Omar al Ismaili, CEO of TRA, highlighted the non-compliance of popular social media companies such as WhatsApp, TikTok, and Instagram with local authorities' requirements in the region. Until joint regulations are established, awareness campaigns remain the primary means of protecting end users in the country. Notably, these social networking applications' lack of licensing in Oman is one of the reasons why encrypted WhatsApp calls continue to be blocked, with users resorting to virtual private networks (VPNs) to bypass restrictions.
The TRA's market indicators for the second half of 2022 revealed a 12 per cent increase in Facebook users compared to the previous half-year. Fraudsters exploit platforms like Facebook to engage with people and deceive them into fraudulent transactions or interactions.
Regional authorities are currently discussing standards and regulations for the proper organisation of these applications, taking inspiration from successful measures implemented by the European Union.

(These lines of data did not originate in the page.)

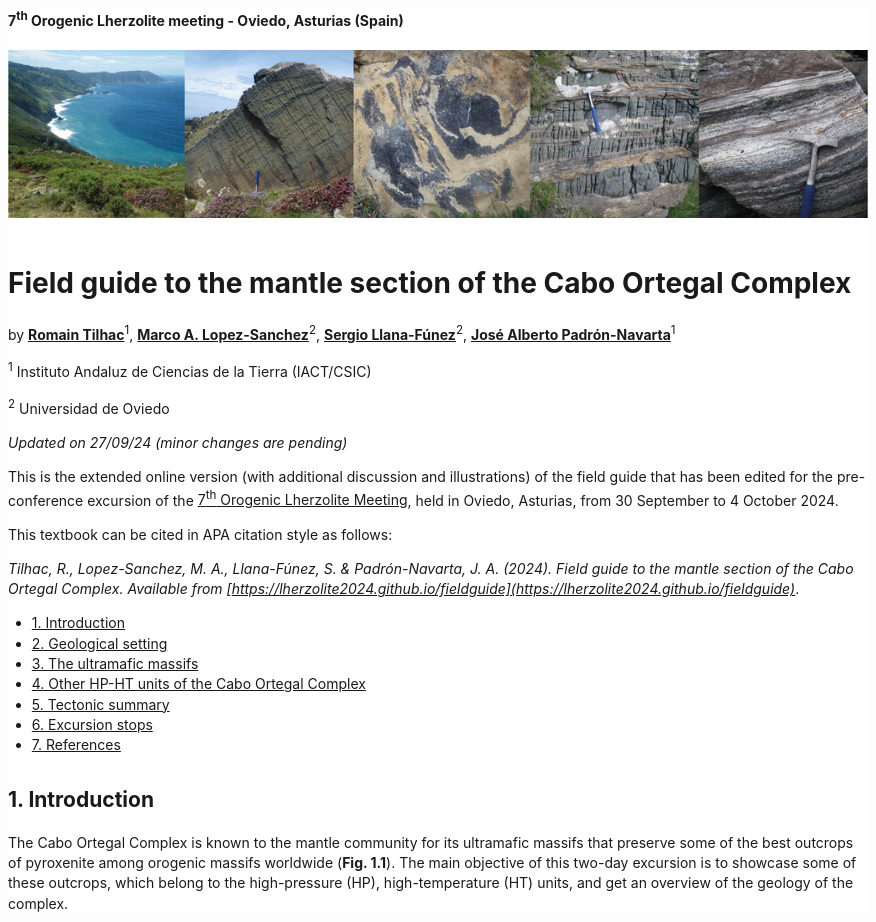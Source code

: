 #### 7<sup>th</sup> Orogenic Lherzolite meeting - Oviedo, Asturias (Spain)

<img src= "fieldguide_figures/teaser.jpg"
style="max-width: 100%; max-height: 750px; height: auto;"/>

# Field guide to the mantle section of the Cabo Ortegal Complex

by [**Romain Tilhac**](https://romaintilhac.github.io/)<sup>1</sup>, [**Marco A. Lopez-Sanchez**](https://marcoalopez.github.io/)<sup>2</sup>, [**Sergio Llana-Fúnez**](https://geol00.geol.uniovi.es/~slf/web/eng/SLF_home.html)<sup>2</sup>, [**José Alberto Padrón-Navarta**](https://www.iact.ugr-csic.es/en/personal/perfil/jose-alberto-padron-navarta/)<sup>1</sup>

<sup>1</sup> Instituto Andaluz de Ciencias de la Tierra (IACT/CSIC)

<sup>2</sup> Universidad de Oviedo

*Updated on 27/09/24 (minor changes are pending)*

This is the extended online version (with additional discussion and illustrations) of the field guide that has been edited for the pre-conference excursion of the [7<sup>th</sup> Orogenic Lherzolite Meeting](https://lherzolite2024.github.io), held in Oviedo, Asturias, from 30 September to 4 October 2024.

This textbook can be cited in APA citation style as follows:

*Tilhac, R., Lopez-Sanchez, M. A., Llana-Fúnez, S. & Padrón-Navarta, J. A. (2024). Field guide to the mantle section of the Cabo Ortegal Complex. Available from [https://lherzolite2024.github.io/fieldguide](https://lherzolite2024.github.io/fieldguide)*.

<ul>
  <li><a href="#toc_2">1. Introduction</a></li>
  <li><a href="#toc_3">2. Geological setting</a></li>
  <li><a href="#toc_6">3. The ultramafic massifs</a></li>
  <li><a href="#toc_19">4. Other HP-HT units of the Cabo Ortegal Complex</a></li>
  <li><a href="#toc_35">5. Tectonic summary</a></li>
  <li><a href="#toc_39">6. Excursion stops</a></li>
  <li><a href="#toc_55">7. References</a></li>
  </ul>

## 1. Introduction

The Cabo Ortegal Complex is known to the mantle community for its ultramafic massifs that preserve some of the best outcrops of pyroxenite among orogenic massifs worldwide (**Fig. 1.1**). The main objective of this two-day excursion is to showcase some of these outcrops, which belong to the high-pressure (HP), high-temperature (HT) units, and get an overview of the geology of the complex. 
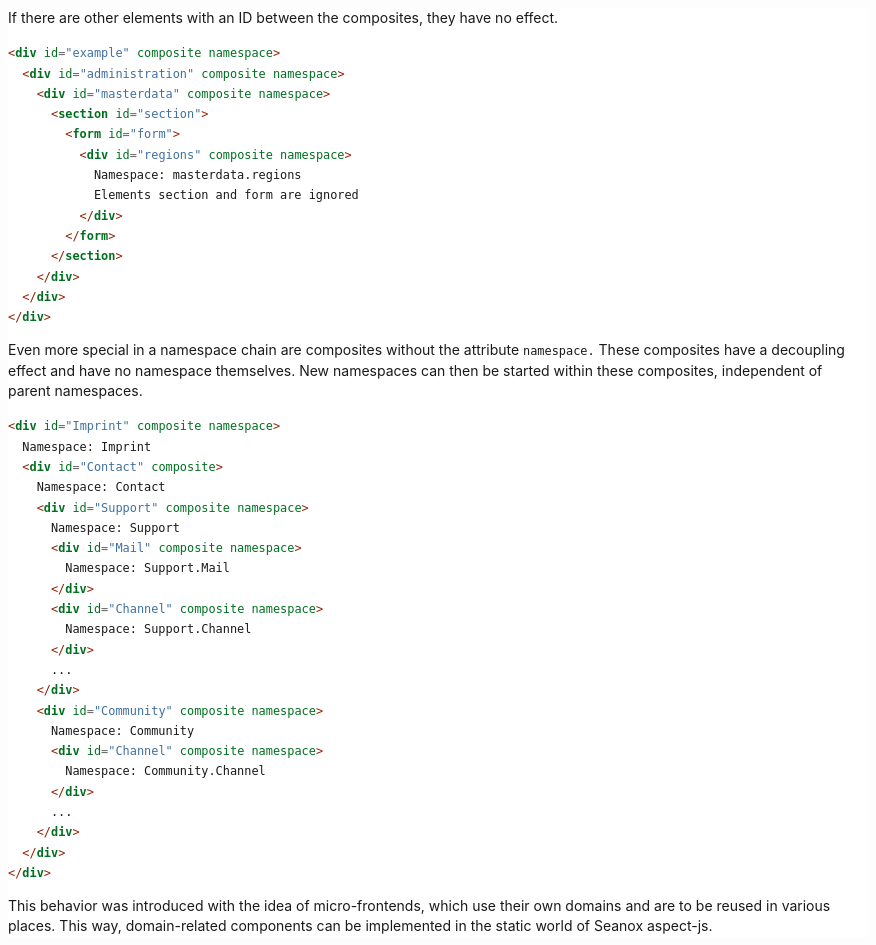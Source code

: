 If there are other elements with an ID between the composites, they have no
effect.

```html
<div id="example" composite namespace>
  <div id="administration" composite namespace>
    <div id="masterdata" composite namespace>
      <section id="section">
        <form id="form">
          <div id="regions" composite namespace>
            Namespace: masterdata.regions
            Elements section and form are ignored 
          </div>
        </form>
      </section>
    </div>
  </div>
</div>
```

Even more special in a namespace chain are composites without the attribute
`namespace.` These composites have a decoupling effect and have no namespace
themselves. New namespaces can then be started within these composites,
independent of parent namespaces.

```html
<div id="Imprint" composite namespace>
  Namespace: Imprint
  <div id="Contact" composite>
    Namespace: Contact
    <div id="Support" composite namespace>
      Namespace: Support
      <div id="Mail" composite namespace>
        Namespace: Support.Mail
      </div>
      <div id="Channel" composite namespace>
        Namespace: Support.Channel
      </div>
      ...
    </div>
    <div id="Community" composite namespace>
      Namespace: Community
      <div id="Channel" composite namespace>
        Namespace: Community.Channel
      </div>
      ...
    </div>
  </div>
</div>
```

This behavior was introduced with the idea of micro-frontends, which use their
own domains and are to be reused in various places. This way, domain-related
components can be implemented in the static world of Seanox aspect-js.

Al Ismaili urged people to refrain from sharing personal details via social media and clarified that no banks would ever ask for such information through these platforms. The CEO also cautioned against fraudulent messages offering jobs with high salaries and the subsequent request to open bank accounts for money transfers.

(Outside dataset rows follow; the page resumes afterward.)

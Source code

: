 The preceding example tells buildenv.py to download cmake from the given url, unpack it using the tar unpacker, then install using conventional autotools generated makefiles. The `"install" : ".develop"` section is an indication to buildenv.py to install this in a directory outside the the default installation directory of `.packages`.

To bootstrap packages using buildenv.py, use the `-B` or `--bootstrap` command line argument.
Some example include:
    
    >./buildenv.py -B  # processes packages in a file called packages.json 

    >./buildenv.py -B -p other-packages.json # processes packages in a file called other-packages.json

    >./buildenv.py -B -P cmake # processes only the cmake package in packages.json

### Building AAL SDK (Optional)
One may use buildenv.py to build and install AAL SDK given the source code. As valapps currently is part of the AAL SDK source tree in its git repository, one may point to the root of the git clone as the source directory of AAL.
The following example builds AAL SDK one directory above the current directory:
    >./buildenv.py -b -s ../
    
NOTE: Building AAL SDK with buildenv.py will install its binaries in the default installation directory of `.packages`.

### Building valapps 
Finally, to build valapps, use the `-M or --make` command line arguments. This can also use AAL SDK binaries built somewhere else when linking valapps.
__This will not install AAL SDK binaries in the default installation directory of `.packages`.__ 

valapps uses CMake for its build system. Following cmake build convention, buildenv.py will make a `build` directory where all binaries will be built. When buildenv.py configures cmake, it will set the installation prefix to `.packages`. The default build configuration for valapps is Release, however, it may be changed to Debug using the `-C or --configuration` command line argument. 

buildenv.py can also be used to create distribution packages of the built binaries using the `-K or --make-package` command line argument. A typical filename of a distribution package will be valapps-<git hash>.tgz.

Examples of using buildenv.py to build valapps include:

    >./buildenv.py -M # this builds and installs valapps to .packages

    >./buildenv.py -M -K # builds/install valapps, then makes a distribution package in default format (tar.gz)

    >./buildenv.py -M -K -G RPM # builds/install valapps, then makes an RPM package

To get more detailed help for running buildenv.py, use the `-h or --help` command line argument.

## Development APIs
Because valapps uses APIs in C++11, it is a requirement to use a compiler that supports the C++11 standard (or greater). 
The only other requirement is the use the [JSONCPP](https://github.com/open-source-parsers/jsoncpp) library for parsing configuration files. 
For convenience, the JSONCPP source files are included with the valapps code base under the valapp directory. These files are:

The Royal Oman Police (ROP) echoed this warning, advising users to report such fraudulent messages immediately and avoid falling victim to financial scams.
Experts warn that social media scams can lead to various types of fraud, including financial losses and the compromise of personal information.
Fraudsters utilise emails and platforms like WhatsApp to deceive individuals into revealing sensitive data such as bank account details and passwords, which can be exploited for illegal purposes. Recently, the ROP's Directorate-General of Criminal Investigation uncovered a new criminal method involving the Imo app, where a fake ROP account targeted citizens and residents, tricking them into providing bank account information for subsequent cash withdrawals.
Furthermore, cybersecurity solutions provider Kaspersky highlighted a new wave of phishing scams on LinkedIn, targeting individuals in the Middle East, Turkiye, and Africa (META) region.
Cybercriminals posing as HR managers from high-end fashion brands entice victims with promises of dream jobs. Specifically, professionals in digital marketing and sales are prime targets. The scammers initiate contact on LinkedIn, offering lucrative salary packages before sharing malicious links and persuading candidates to download fraudulent documents from cloud storage platforms, ultimately aiming to steal credentials for Facebook Business accounts and generate monetary gain.
In light of these threats, the TRA stresses the urgent need for regulations governing social media platforms and comprehensive awareness campaigns to protect individuals and businesses from falling prey to scams.